I was happy we talked about this, as I believe it gets skipped a lot when talking about personal development. When we talk about ‘finding ourselves’ or ‘living authentically’. That is, the way it affects others, and the affect it can have on our relationships.
It is not always easy for others, especially significant others, to accept the changes in you as you grow or start to embrace your true self.
Many times, you will find yourself working on yourself and your relationship at the same time for this reason. This can be intimidating, and may make you feel like you don’t want to bother. But, it’s so important to live your life as you.
I won’t say “If they love you they will get over it”, because the truth is, someone may very well love the person you have shown them all of this time, and not so much the person you have been hiding. However, it’s important that you embrace who you are whether they love it or not. There is no way to have a whole-hearted, fulfilled, and joyful life, if you are hiding away and actively being who you are not.
Authenticity makes it easier
Mandy emphasized that it has not been easy. However, knowing she was been her authentic self helped. It have her something to lean into, to know she was being who she is at her core.

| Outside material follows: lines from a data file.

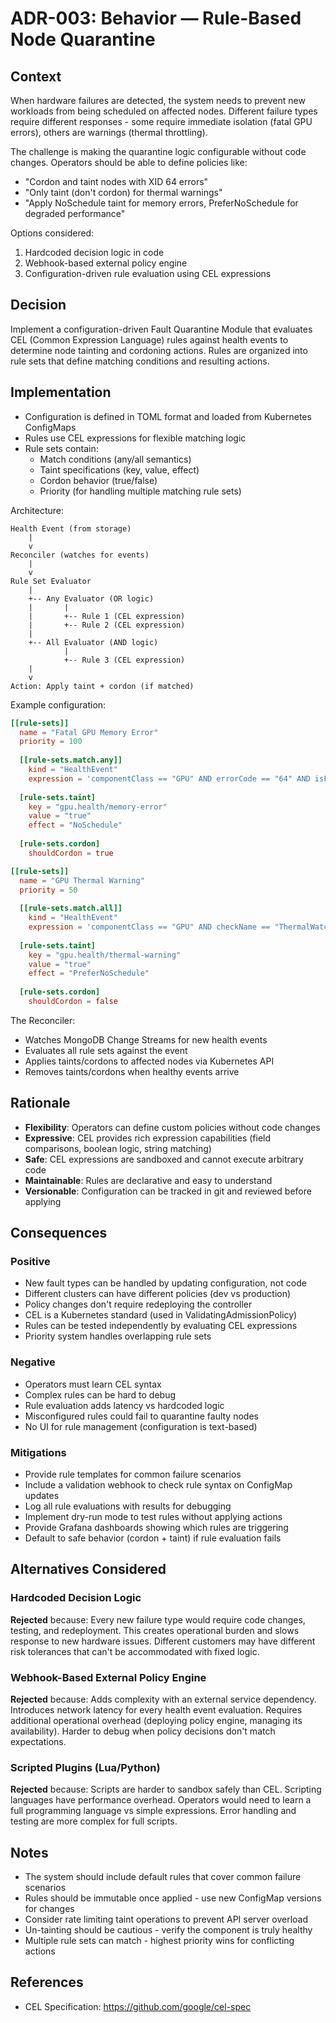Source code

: # ADR-003: Behavior — Rule-Based Node Quarantine

## Context

When hardware failures are detected, the system needs to prevent new workloads from being scheduled on affected nodes. Different failure types require different responses - some require immediate isolation (fatal GPU errors), others are warnings (thermal throttling).

The challenge is making the quarantine logic configurable without code changes. Operators should be able to define policies like:
- "Cordon and taint nodes with XID 64 errors"
- "Only taint (don't cordon) for thermal warnings"
- "Apply NoSchedule taint for memory errors, PreferNoSchedule for degraded performance"

Options considered:
1. Hardcoded decision logic in code
2. Webhook-based external policy engine
3. Configuration-driven rule evaluation using CEL expressions

## Decision

Implement a configuration-driven Fault Quarantine Module that evaluates CEL (Common Expression Language) rules against health events to determine node tainting and cordoning actions. Rules are organized into rule sets that define matching conditions and resulting actions.

## Implementation

- Configuration is defined in TOML format and loaded from Kubernetes ConfigMaps
- Rules use CEL expressions for flexible matching logic
- Rule sets contain:
  - Match conditions (any/all semantics)
  - Taint specifications (key, value, effect)
  - Cordon behavior (true/false)
  - Priority (for handling multiple matching rule sets)

Architecture:
```
Health Event (from storage)
    |
    v
Reconciler (watches for events)
    |
    v
Rule Set Evaluator
    |
    +-- Any Evaluator (OR logic)
    |       |
    |       +-- Rule 1 (CEL expression)
    |       +-- Rule 2 (CEL expression)
    |
    +-- All Evaluator (AND logic)
            |
            +-- Rule 3 (CEL expression)
    |
    v
Action: Apply taint + cordon (if matched)
```

Example configuration:
```toml
[[rule-sets]]
  name = "Fatal GPU Memory Error"
  priority = 100
  
  [[rule-sets.match.any]]
    kind = "HealthEvent"
    expression = 'componentClass == "GPU" AND errorCode == "64" AND isFatal == true'
  
  [rule-sets.taint]
    key = "gpu.health/memory-error"
    value = "true"
    effect = "NoSchedule"
  
  [rule-sets.cordon]
    shouldCordon = true

[[rule-sets]]
  name = "GPU Thermal Warning"
  priority = 50
  
  [[rule-sets.match.all]]
    kind = "HealthEvent"
    expression = 'componentClass == "GPU" AND checkName == "ThermalWatch"'
  
  [rule-sets.taint]
    key = "gpu.health/thermal-warning"
    value = "true"
    effect = "PreferNoSchedule"
  
  [rule-sets.cordon]
    shouldCordon = false
```

The Reconciler:
- Watches MongoDB Change Streams for new health events
- Evaluates all rule sets against the event
- Applies taints/cordons to affected nodes via Kubernetes API
- Removes taints/cordons when healthy events arrive

## Rationale

- **Flexibility**: Operators can define custom policies without code changes
- **Expressive**: CEL provides rich expression capabilities (field comparisons, boolean logic, string matching)
- **Safe**: CEL expressions are sandboxed and cannot execute arbitrary code
- **Maintainable**: Rules are declarative and easy to understand
- **Versionable**: Configuration can be tracked in git and reviewed before applying

## Consequences

### Positive
- New fault types can be handled by updating configuration, not code
- Different clusters can have different policies (dev vs production)
- Policy changes don't require redeploying the controller
- CEL is a Kubernetes standard (used in ValidatingAdmissionPolicy)
- Rules can be tested independently by evaluating CEL expressions
- Priority system handles overlapping rule sets

### Negative
- Operators must learn CEL syntax
- Complex rules can be hard to debug
- Rule evaluation adds latency vs hardcoded logic
- Misconfigured rules could fail to quarantine faulty nodes
- No UI for rule management (configuration is text-based)

### Mitigations
- Provide rule templates for common failure scenarios
- Include a validation webhook to check rule syntax on ConfigMap updates
- Log all rule evaluations with results for debugging
- Implement dry-run mode to test rules without applying actions
- Provide Grafana dashboards showing which rules are triggering
- Default to safe behavior (cordon + taint) if rule evaluation fails

## Alternatives Considered

### Hardcoded Decision Logic
**Rejected** because: Every new failure type would require code changes, testing, and redeployment. This creates operational burden and slows response to new hardware issues. Different customers may have different risk tolerances that can't be accommodated with fixed logic.

### Webhook-Based External Policy Engine
**Rejected** because: Adds complexity with an external service dependency. Introduces network latency for every health event evaluation. Requires additional operational overhead (deploying policy engine, managing its availability). Harder to debug when policy decisions don't match expectations.

### Scripted Plugins (Lua/Python)
**Rejected** because: Scripts are harder to sandbox safely than CEL. Scripting languages have performance overhead. Operators would need to learn a full programming language vs simple expressions. Error handling and testing are more complex for full scripts.

## Notes

- The system should include default rules that cover common failure scenarios
- Rules should be immutable once applied - use new ConfigMap versions for changes
- Consider rate limiting taint operations to prevent API server overload
- Un-tainting should be cautious - verify the component is truly healthy
- Multiple rule sets can match - highest priority wins for conflicting actions

## References

- CEL Specification: https://github.com/google/cel-spec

Because of that, she has actually been able to show up better for her husband, as a mom, a partner and a co-parent than she ever could’ve before. When she was spending all of her energy just trying to figure out who everyone needed her to be.
Knowing she was being authentic made it easier for her to deal with the times when her family and husband didn’t understand, or was confused about things she was doing, or the path she was taking.
If I Can’t Find It, I’ll Build It
As she was becoming more connected with who she really is, she found herself having more and more conversations with other women who felt the same way. At the same time, she realized, she had no real way to meet people who she could connect to, who would understand, outside of business or religious connections.
She wanted a place, a way, for women to connect while also refocusing on ourselves. And to say, it’s ok to spend time figuring ourselves out, learning who we are so we can be authentic. Even if it’s only an hour a week that is dedicated to us, we will still be like a million time better.
Allowing ourselves to show up for ourselves, helps us show up even better for the other people in our lives. But, many of us don’t give ourselves permission to do that.
And so came The reFIND Network.
The reFIND Network is Mandy’s current “passion project”. It is what she created when she put together her love of speaking, of motivating other women and her journey to start living as herself, 100% authentically.
I will be writing more about The reFIND Network next week, because I think it deserves it’s own highlight. Mandy has big things planned for it, and is currently working on an announcement coming April 8th. I highly encourage you to check it out at mandyburnett.com
It would especially be helpful if you are trying to find yourself, live more authentically, or even just trying to figure out what your own authenticity looks like. You can also benefit from the reFIND network if you need time for yourself monthly to focus on you, on self-compassion, on your own creativity, or even if you are just looking for a group of girlfriends to be yourself around.
The Path From A to B is Never a Straight Line
When you are figuring out and drawing your own path, your own map, the path from A to B is never a straight line. Sometimes you even realize halfway there, that B isn’t even where you want to go anymore.
The truth of the matter is, that the journey is never really over. Even if you do go to B, that’s not the end of the map. There is always more to explore, more turns to make and more about yourself to discover.
Taking the step off of your expected path to do that exploring usually takes a certain amount of bravery. But it can also lead you into your best, most authentic life. Just remember, it’s a journey not an overnight trip.